Monday, March 9, 2020

Blessed Life and MFB Sessions



Oct. 9, 2018

This morning I discovered another yet another Psychology of Vision corporate for-profit spinoff. One day I will have to create an organizational chart but I am afraid it would be filled with lots of short-lived efforts and dead-ends.

I started with the Blessed Life website, which belongs to Japanese POV trainer Yamato Mina:

http://pov-yamatomina.com/

Now personally I think Japan is the most fascinating country on the planet and I wish I had learned the language, as two of my nephews have done. But they are now grown up and live far away, so I am forced to use the rather clunky Google translate.

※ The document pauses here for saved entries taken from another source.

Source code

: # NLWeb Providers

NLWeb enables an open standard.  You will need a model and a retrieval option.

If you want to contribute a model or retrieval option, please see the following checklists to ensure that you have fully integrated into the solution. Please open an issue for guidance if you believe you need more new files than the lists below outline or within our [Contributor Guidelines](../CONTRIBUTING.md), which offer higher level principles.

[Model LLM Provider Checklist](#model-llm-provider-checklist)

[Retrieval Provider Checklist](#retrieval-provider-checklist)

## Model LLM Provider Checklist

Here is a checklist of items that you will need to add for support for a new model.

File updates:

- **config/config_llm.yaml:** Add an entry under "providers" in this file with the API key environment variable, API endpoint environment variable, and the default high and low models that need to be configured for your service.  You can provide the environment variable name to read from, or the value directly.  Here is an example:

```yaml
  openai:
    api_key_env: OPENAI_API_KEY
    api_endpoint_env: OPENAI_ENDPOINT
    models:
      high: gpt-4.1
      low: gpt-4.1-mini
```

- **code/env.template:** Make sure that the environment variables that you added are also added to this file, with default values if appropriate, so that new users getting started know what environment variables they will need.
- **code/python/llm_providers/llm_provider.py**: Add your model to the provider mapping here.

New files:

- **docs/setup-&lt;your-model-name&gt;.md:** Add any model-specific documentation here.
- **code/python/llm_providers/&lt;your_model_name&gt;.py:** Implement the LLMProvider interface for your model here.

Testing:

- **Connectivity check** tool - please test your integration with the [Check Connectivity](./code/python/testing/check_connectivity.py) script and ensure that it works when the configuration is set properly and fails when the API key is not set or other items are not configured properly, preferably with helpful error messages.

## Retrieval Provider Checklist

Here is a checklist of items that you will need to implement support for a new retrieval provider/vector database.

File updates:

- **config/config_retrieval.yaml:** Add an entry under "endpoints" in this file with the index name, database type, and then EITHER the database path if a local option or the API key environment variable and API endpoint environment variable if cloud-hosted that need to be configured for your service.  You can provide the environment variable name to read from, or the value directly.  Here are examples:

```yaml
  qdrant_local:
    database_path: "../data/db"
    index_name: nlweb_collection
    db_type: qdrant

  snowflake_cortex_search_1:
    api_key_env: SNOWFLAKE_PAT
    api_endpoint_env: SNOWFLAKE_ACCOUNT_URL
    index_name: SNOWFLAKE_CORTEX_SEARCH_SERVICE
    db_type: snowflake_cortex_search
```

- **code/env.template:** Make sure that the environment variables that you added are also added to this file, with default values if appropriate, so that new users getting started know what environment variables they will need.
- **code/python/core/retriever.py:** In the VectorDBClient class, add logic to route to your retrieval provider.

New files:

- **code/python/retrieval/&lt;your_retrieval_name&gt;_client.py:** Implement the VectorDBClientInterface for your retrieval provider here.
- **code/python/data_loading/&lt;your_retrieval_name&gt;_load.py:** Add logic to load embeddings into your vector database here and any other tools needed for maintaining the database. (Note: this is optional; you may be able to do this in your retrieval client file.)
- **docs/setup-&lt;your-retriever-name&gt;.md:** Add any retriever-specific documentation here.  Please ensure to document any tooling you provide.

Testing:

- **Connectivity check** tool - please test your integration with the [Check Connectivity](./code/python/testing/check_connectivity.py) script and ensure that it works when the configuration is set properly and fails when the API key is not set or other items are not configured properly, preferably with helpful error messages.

The Blessed Life website has a somewhat garbled and inaccurate description of POV, but I will put that down to how much has been mangled in translation:


Yamato Mina charges 32,400 yen an hour for a one on one consultation, which is around $283 American. Quite a bargain compared to the rate of over $1100 an hour Chuck Spezzano charges for an individual session.






She also offers something called a "MFB Session" which was new to me. As it turns out this is a complicated personality test administered by more POV people, including two trainers, under the auspices of a spinoff called the Human Power Research Institute or the General Human Interest Research Institute (the translation is a bit rough). I am guessing this outfit is about a year or two old but it is hard to determine. Here are some samples from their website. Most interesting:

https://translate.google.com/translate?hl=en&sl=ja&tl=en&u=https%3A%2F%2Fmfbmentor.com%2Fmfb-kensa%2F&sandbox=1











As you can see the POV triangle is an essential part of the process. As POV has "trainers," and Steps to Leadership has "facilitators," this enterprise has "mentors." The use of "certification" gives the whole affair an official veneer, just like POV and STL. There are currently 18 "mentors," 16 of them are female. So far as I can determine, NO ONE connected with any of these groups are professionals in the field of psychology, including Chuck Spezzano himself who was fined by the State of Hawaii in 2004 for pretending to be one.

Enter at your own risk.

Hideaki and Hiromi Kurihara are the highest ranking "trainers" in the steep POV hierarchy. The blog on this website is very heavy into Chuck Spezzano, making me wonder if Chuck is getting any piece of the financial action in this business.